→ **Task goal**: Your task is to restate word for word the lines of the listing below that start at the one containing "- Visual examples" and run to the end; please add nothing.

---------- Data for the task ----------

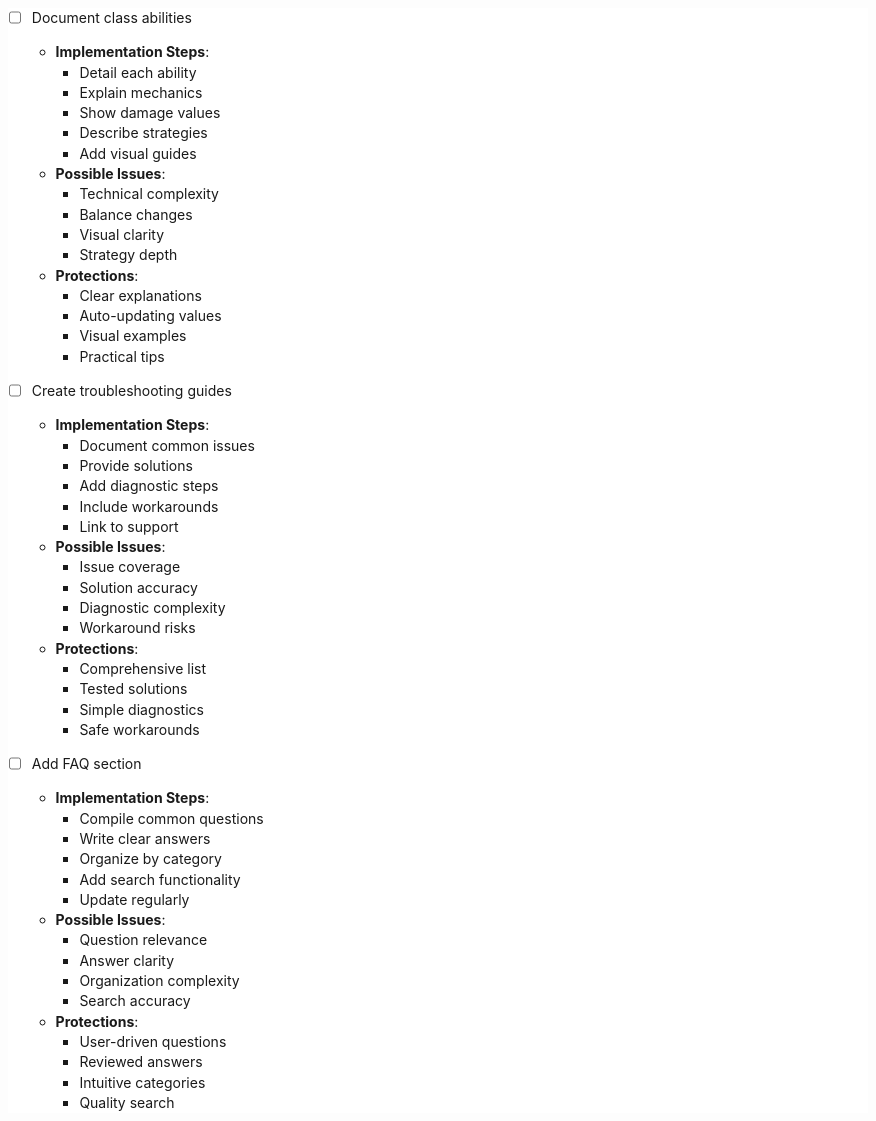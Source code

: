   - [ ] Document class abilities
    - **Implementation Steps**:
      - Detail each ability
      - Explain mechanics
      - Show damage values
      - Describe strategies
      - Add visual guides
    - **Possible Issues**:
      - Technical complexity
      - Balance changes
      - Visual clarity
      - Strategy depth
    - **Protections**:
      - Clear explanations
      - Auto-updating values
      - Visual examples
      - Practical tips

  - [ ] Create troubleshooting guides
    - **Implementation Steps**:
      - Document common issues
      - Provide solutions
      - Add diagnostic steps
      - Include workarounds
      - Link to support
    - **Possible Issues**:
      - Issue coverage
      - Solution accuracy
      - Diagnostic complexity
      - Workaround risks
    - **Protections**:
      - Comprehensive list
      - Tested solutions
      - Simple diagnostics
      - Safe workarounds

  - [ ] Add FAQ section
    - **Implementation Steps**:
      - Compile common questions
      - Write clear answers
      - Organize by category
      - Add search functionality
      - Update regularly
    - **Possible Issues**:
      - Question relevance
      - Answer clarity
      - Organization complexity
      - Search accuracy
    - **Protections**:
      - User-driven questions
      - Reviewed answers
      - Intuitive categories
      - Quality search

----------

→ **Answer box**:
      - Visual examples
      - Practical tips

  - [ ] Create troubleshooting guides
    - **Implementation Steps**:
      - Document common issues
      - Provide solutions
      - Add diagnostic steps
      - Include workarounds
      - Link to support
    - **Possible Issues**:
      - Issue coverage
      - Solution accuracy
      - Diagnostic complexity
      - Workaround risks
    - **Protections**:
      - Comprehensive list
      - Tested solutions
      - Simple diagnostics
      - Safe workarounds

  - [ ] Add FAQ section
    - **Implementation Steps**:
      - Compile common questions
      - Write clear answers
      - Organize by category
      - Add search functionality
      - Update regularly
    - **Possible Issues**:
      - Question relevance
      - Answer clarity
      - Organization complexity
      - Search accuracy
    - **Protections**:
      - User-driven questions
      - Reviewed answers
      - Intuitive categories
      - Quality search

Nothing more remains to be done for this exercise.